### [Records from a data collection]

+ + + +

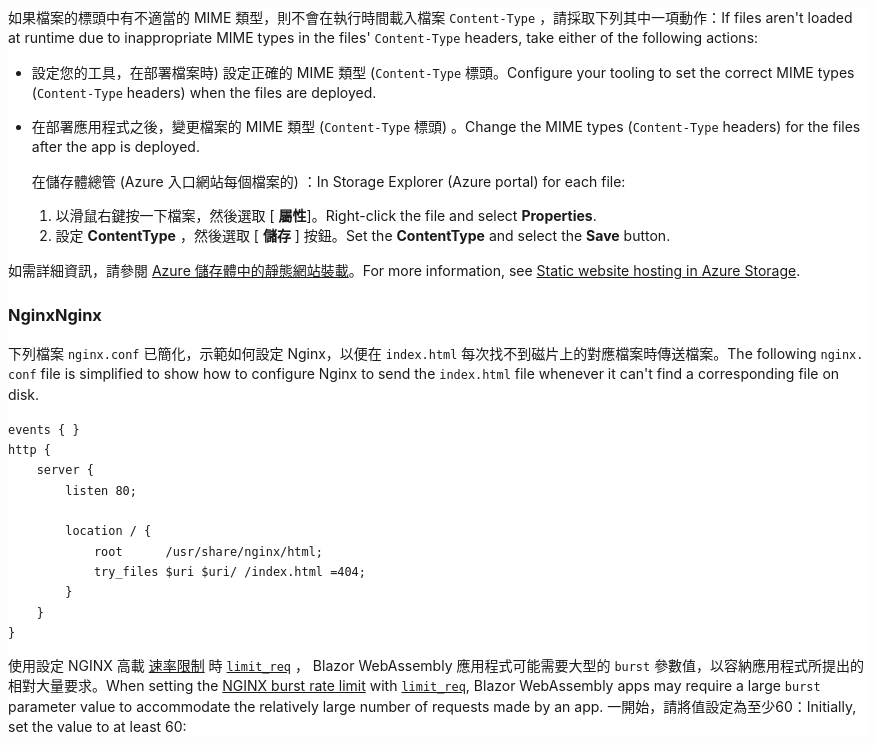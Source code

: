 <span data-ttu-id="7f6dd-303">如果檔案的標頭中有不適當的 MIME 類型，則不會在執行時間載入檔案 `Content-Type` ，請採取下列其中一項動作：</span><span class="sxs-lookup"><span data-stu-id="7f6dd-303">If files aren't loaded at runtime due to inappropriate MIME types in the files' `Content-Type` headers, take either of the following actions:</span></span>

* <span data-ttu-id="7f6dd-304">設定您的工具，在部署檔案時) 設定正確的 MIME 類型 (`Content-Type` 標頭。</span><span class="sxs-lookup"><span data-stu-id="7f6dd-304">Configure your tooling to set the correct MIME types (`Content-Type` headers) when the files are deployed.</span></span>
* <span data-ttu-id="7f6dd-305">在部署應用程式之後，變更檔案的 MIME 類型 (`Content-Type` 標頭) 。</span><span class="sxs-lookup"><span data-stu-id="7f6dd-305">Change the MIME types (`Content-Type` headers) for the files after the app is deployed.</span></span>

  <span data-ttu-id="7f6dd-306">在儲存體總管 (Azure 入口網站每個檔案的) ：</span><span class="sxs-lookup"><span data-stu-id="7f6dd-306">In Storage Explorer (Azure portal) for each file:</span></span>
  
  1. <span data-ttu-id="7f6dd-307">以滑鼠右鍵按一下檔案，然後選取 [ **屬性**]。</span><span class="sxs-lookup"><span data-stu-id="7f6dd-307">Right-click the file and select **Properties**.</span></span>
  1. <span data-ttu-id="7f6dd-308">設定 **ContentType** ，然後選取 [ **儲存** ] 按鈕。</span><span class="sxs-lookup"><span data-stu-id="7f6dd-308">Set the **ContentType** and select the **Save** button.</span></span>

<span data-ttu-id="7f6dd-309">如需詳細資訊，請參閱 [Azure 儲存體中的靜態網站裝載](/azure/storage/blobs/storage-blob-static-website)。</span><span class="sxs-lookup"><span data-stu-id="7f6dd-309">For more information, see [Static website hosting in Azure Storage](/azure/storage/blobs/storage-blob-static-website).</span></span>

### <a name="nginx"></a><span data-ttu-id="7f6dd-310">Nginx</span><span class="sxs-lookup"><span data-stu-id="7f6dd-310">Nginx</span></span>

<span data-ttu-id="7f6dd-311">下列檔案 `nginx.conf` 已簡化，示範如何設定 Nginx，以便在 `index.html` 每次找不到磁片上的對應檔案時傳送檔案。</span><span class="sxs-lookup"><span data-stu-id="7f6dd-311">The following `nginx.conf` file is simplified to show how to configure Nginx to send the `index.html` file whenever it can't find a corresponding file on disk.</span></span>

```
events { }
http {
    server {
        listen 80;

        location / {
            root      /usr/share/nginx/html;
            try_files $uri $uri/ /index.html =404;
        }
    }
}
```

<span data-ttu-id="7f6dd-312">使用設定 NGINX 高載 [速率限制](https://www.nginx.com/blog/rate-limiting-nginx/#bursts) 時 [`limit_req`](https://nginx.org/docs/http/ngx_http_limit_req_module.html#limit_req) ， Blazor WebAssembly 應用程式可能需要大型的 `burst` 參數值，以容納應用程式所提出的相對大量要求。</span><span class="sxs-lookup"><span data-stu-id="7f6dd-312">When setting the [NGINX burst rate limit](https://www.nginx.com/blog/rate-limiting-nginx/#bursts) with [`limit_req`](https://nginx.org/docs/http/ngx_http_limit_req_module.html#limit_req), Blazor WebAssembly apps may require a large `burst` parameter value to accommodate the relatively large number of requests made by an app.</span></span> <span data-ttu-id="7f6dd-313">一開始，請將值設定為至少60：</span><span class="sxs-lookup"><span data-stu-id="7f6dd-313">Initially, set the value to at least 60:</span></span>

+ + + +

### [Exercise goal]
Which lines in the data above contain "html"? Show each one.

### [Answer to this problem]
<span data-ttu-id="7f6dd-311">下列檔案 `nginx.conf` 已簡化，示範如何設定 Nginx，以便在 `index.html` 每次找不到磁片上的對應檔案時傳送檔案。</span><span class="sxs-lookup"><span data-stu-id="7f6dd-311">The following `nginx.conf` file is simplified to show how to configure Nginx to send the `index.html` file whenever it can't find a corresponding file on disk.</span></span>
            root      /usr/share/nginx/html;
            try_files $uri $uri/ /index.html =404;
<span data-ttu-id="7f6dd-312">使用設定 NGINX 高載 [速率限制](https://www.nginx.com/blog/rate-limiting-nginx/#bursts) 時 [`limit_req`](https://nginx.org/docs/http/ngx_http_limit_req_module.html#limit_req) ， Blazor WebAssembly 應用程式可能需要大型的 `burst` 參數值，以容納應用程式所提出的相對大量要求。</span><span class="sxs-lookup"><span data-stu-id="7f6dd-312">When setting the [NGINX burst rate limit](https://www.nginx.com/blog/rate-limiting-nginx/#bursts) with [`limit_req`](https://nginx.org/docs/http/ngx_http_limit_req_module.html#limit_req), Blazor WebAssembly apps may require a large `burst` parameter value to accommodate the relatively large number of requests made by an app.</span></span> <span data-ttu-id="7f6dd-313">一開始，請將值設定為至少60：</span><span class="sxs-lookup"><span data-stu-id="7f6dd-313">Initially, set the value to at least 60:</span></span>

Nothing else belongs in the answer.